Saved entries:
- Opening Delimiter -
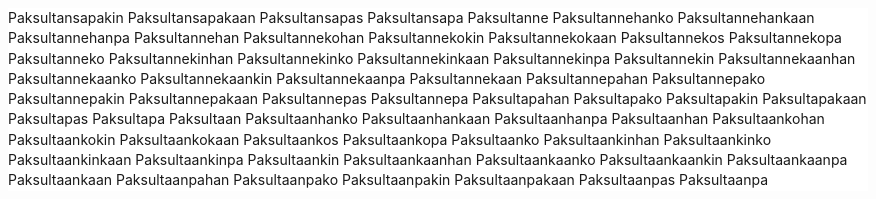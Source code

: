 Paksultansapakin
Paksultansapakaan
Paksultansapas
Paksultansapa
Paksultanne
Paksultannehanko
Paksultannehankaan
Paksultannehanpa
Paksultannehan
Paksultannekohan
Paksultannekokin
Paksultannekokaan
Paksultannekos
Paksultannekopa
Paksultanneko
Paksultannekinhan
Paksultannekinko
Paksultannekinkaan
Paksultannekinpa
Paksultannekin
Paksultannekaanhan
Paksultannekaanko
Paksultannekaankin
Paksultannekaanpa
Paksultannekaan
Paksultannepahan
Paksultannepako
Paksultannepakin
Paksultannepakaan
Paksultannepas
Paksultannepa
Paksultapahan
Paksultapako
Paksultapakin
Paksultapakaan
Paksultapas
Paksultapa
Paksultaan
Paksultaanhanko
Paksultaanhankaan
Paksultaanhanpa
Paksultaanhan
Paksultaankohan
Paksultaankokin
Paksultaankokaan
Paksultaankos
Paksultaankopa
Paksultaanko
Paksultaankinhan
Paksultaankinko
Paksultaankinkaan
Paksultaankinpa
Paksultaankin
Paksultaankaanhan
Paksultaankaanko
Paksultaankaankin
Paksultaankaanpa
Paksultaankaan
Paksultaanpahan
Paksultaanpako
Paksultaanpakin
Paksultaanpakaan
Paksultaanpas
Paksultaanpa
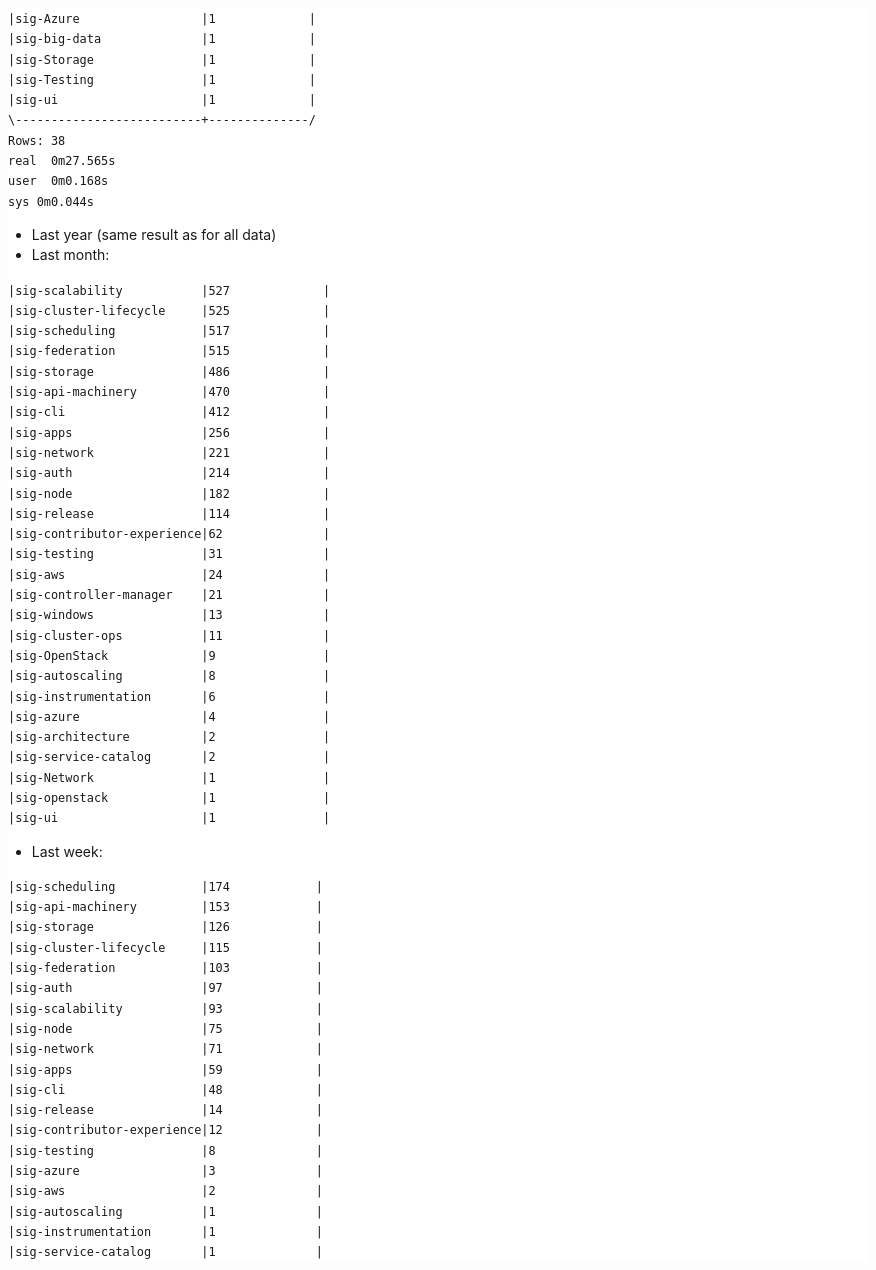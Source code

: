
 ```
|sig-Azure                 |1             |
|sig-big-data              |1             |
|sig-Storage               |1             |
|sig-Testing               |1             |
|sig-ui                    |1             |
\--------------------------+--------------/
Rows: 38
real  0m27.565s
user  0m0.168s
sys 0m0.044s
```
- Last year (same result as for all data)
- Last month:
```
|sig-scalability           |527             |
|sig-cluster-lifecycle     |525             |
|sig-scheduling            |517             |
|sig-federation            |515             |
|sig-storage               |486             |
|sig-api-machinery         |470             |
|sig-cli                   |412             |
|sig-apps                  |256             |
|sig-network               |221             |
|sig-auth                  |214             |
|sig-node                  |182             |
|sig-release               |114             |
|sig-contributor-experience|62              |
|sig-testing               |31              |
|sig-aws                   |24              |
|sig-controller-manager    |21              |
|sig-windows               |13              |
|sig-cluster-ops           |11              |
|sig-OpenStack             |9               |
|sig-autoscaling           |8               |
|sig-instrumentation       |6               |
|sig-azure                 |4               |
|sig-architecture          |2               |
|sig-service-catalog       |2               |
|sig-Network               |1               |
|sig-openstack             |1               |
|sig-ui                    |1               |
```
- Last week:
```
|sig-scheduling            |174            |
|sig-api-machinery         |153            |
|sig-storage               |126            |
|sig-cluster-lifecycle     |115            |
|sig-federation            |103            |
|sig-auth                  |97             |
|sig-scalability           |93             |
|sig-node                  |75             |
|sig-network               |71             |
|sig-apps                  |59             |
|sig-cli                   |48             |
|sig-release               |14             |
|sig-contributor-experience|12             |
|sig-testing               |8              |
|sig-azure                 |3              |
|sig-aws                   |2              |
|sig-autoscaling           |1              |
|sig-instrumentation       |1              |
|sig-service-catalog       |1              |
```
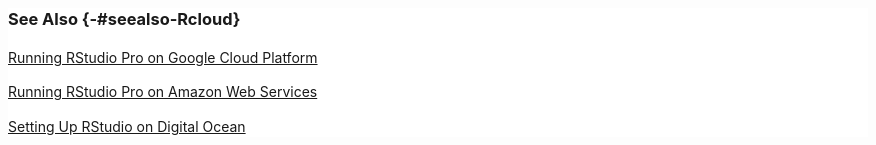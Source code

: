 ### See Also {-#seealso-Rcloud}

[Running RStudio Pro on Google Cloud Platform](https://console.cloud.google.com/marketplace/details/rstudio-launcher-public/rstudio-server-pro-for-gcp)

[Running RStudio Pro on Amazon Web Services](https://aws.amazon.com/marketplace/pp/B06W2G9PRY)

[Setting Up RStudio on Digital Ocean](https://www.digitalocean.com/community/tutorials/how-to-set-up-rstudio-on-an-ubuntu-cloud-server)




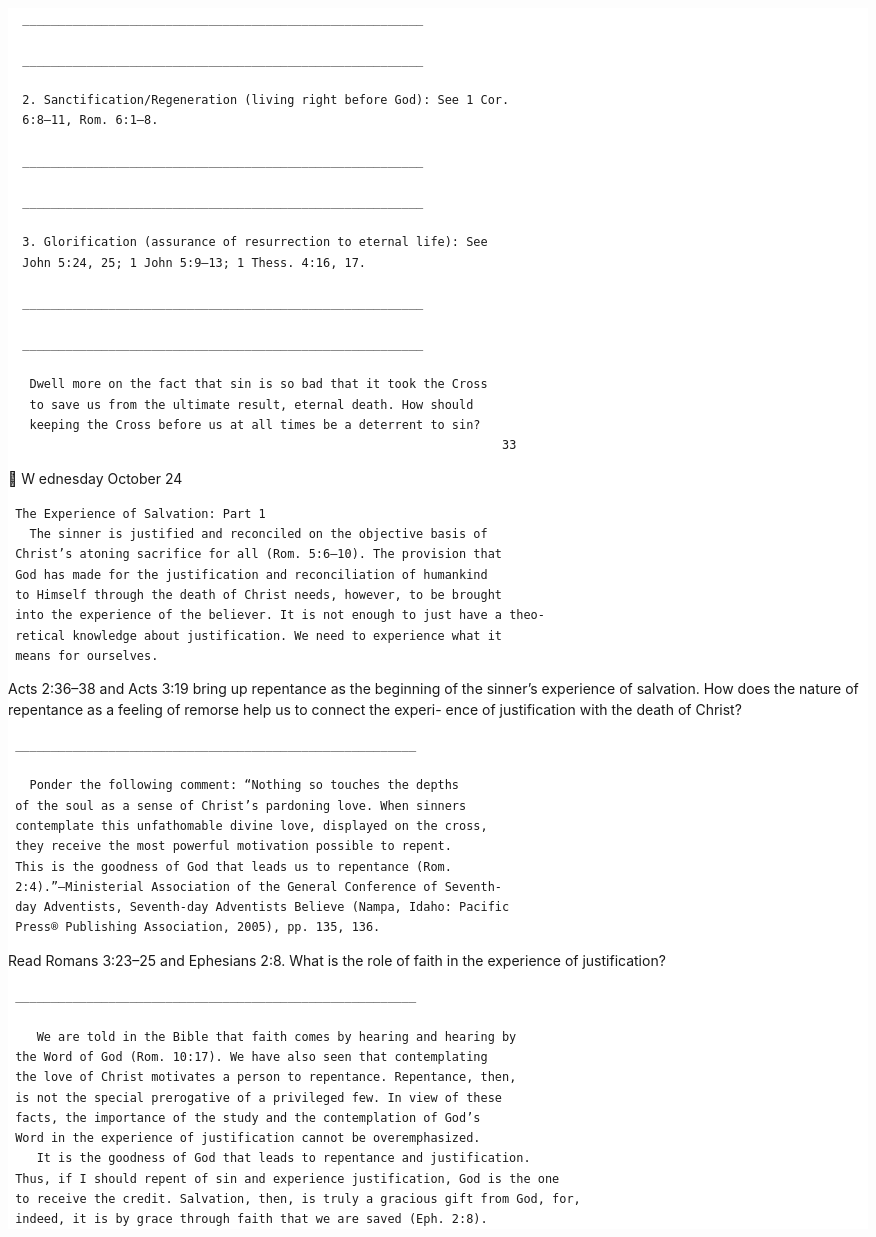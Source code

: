       ________________________________________________________

      ________________________________________________________

      2. Sanctification/Regeneration (living right before God): See 1 Cor.
      6:8–11, Rom. 6:1–8.

      ________________________________________________________

      ________________________________________________________

      3. Glorification (assurance of resurrection to eternal life): See
      John 5:24, 25; 1 John 5:9–13; 1 Thess. 4:16, 17.

      ________________________________________________________

      ________________________________________________________

       Dwell more on the fact that sin is so bad that it took the Cross
       to save us from the ultimate result, eternal death. How should
       keeping the Cross before us at all times be a deterrent to sin?
                                                                         33
          W ednesday October 24

     The Experience of Salvation: Part 1
       The sinner is justified and reconciled on the objective basis of
     Christ’s atoning sacrifice for all (Rom. 5:6–10). The provision that
     God has made for the justification and reconciliation of humankind
     to Himself through the death of Christ needs, however, to be brought
     into the experience of the believer. It is not enough to just have a theo-
     retical knowledge about justification. We need to experience what it
     means for ourselves.

Acts 2:36–38 and Acts 3:19 bring up repentance as the beginning
     of the sinner’s experience of salvation. How does the nature of
     repentance as a feeling of remorse help us to connect the experi-
     ence of justification with the death of Christ?

     ________________________________________________________

       Ponder the following comment: “Nothing so touches the depths
     of the soul as a sense of Christ’s pardoning love. When sinners
     contemplate this unfathomable divine love, displayed on the cross,
     they receive the most powerful motivation possible to repent.
     This is the goodness of God that leads us to repentance (Rom.
     2:4).”—Ministerial Association of the General Conference of Seventh-
     day Adventists, Seventh-day Adventists Believe (Nampa, Idaho: Pacific
     Press® Publishing Association, 2005), pp. 135, 136.

Read Romans 3:23–25 and Ephesians 2:8. What is the role of faith in
     the experience of justification?

     ________________________________________________________

        We are told in the Bible that faith comes by hearing and hearing by
     the Word of God (Rom. 10:17). We have also seen that contemplating
     the love of Christ motivates a person to repentance. Repentance, then,
     is not the special prerogative of a privileged few. In view of these
     facts, the importance of the study and the contemplation of God’s
     Word in the experience of justification cannot be overemphasized.
        It is the goodness of God that leads to repentance and justification.
     Thus, if I should repent of sin and experience justification, God is the one
     to receive the credit. Salvation, then, is truly a gracious gift from God, for,
     indeed, it is by grace through faith that we are saved (Eph. 2:8).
- Closing Delimiter -
* DESCRIPTION OF THE TASK:
Each line holding the string "catalog" counts once. Work out the number of such lines in the data and give only that.

* OUTPUT FOR THIS EXERCISE:
2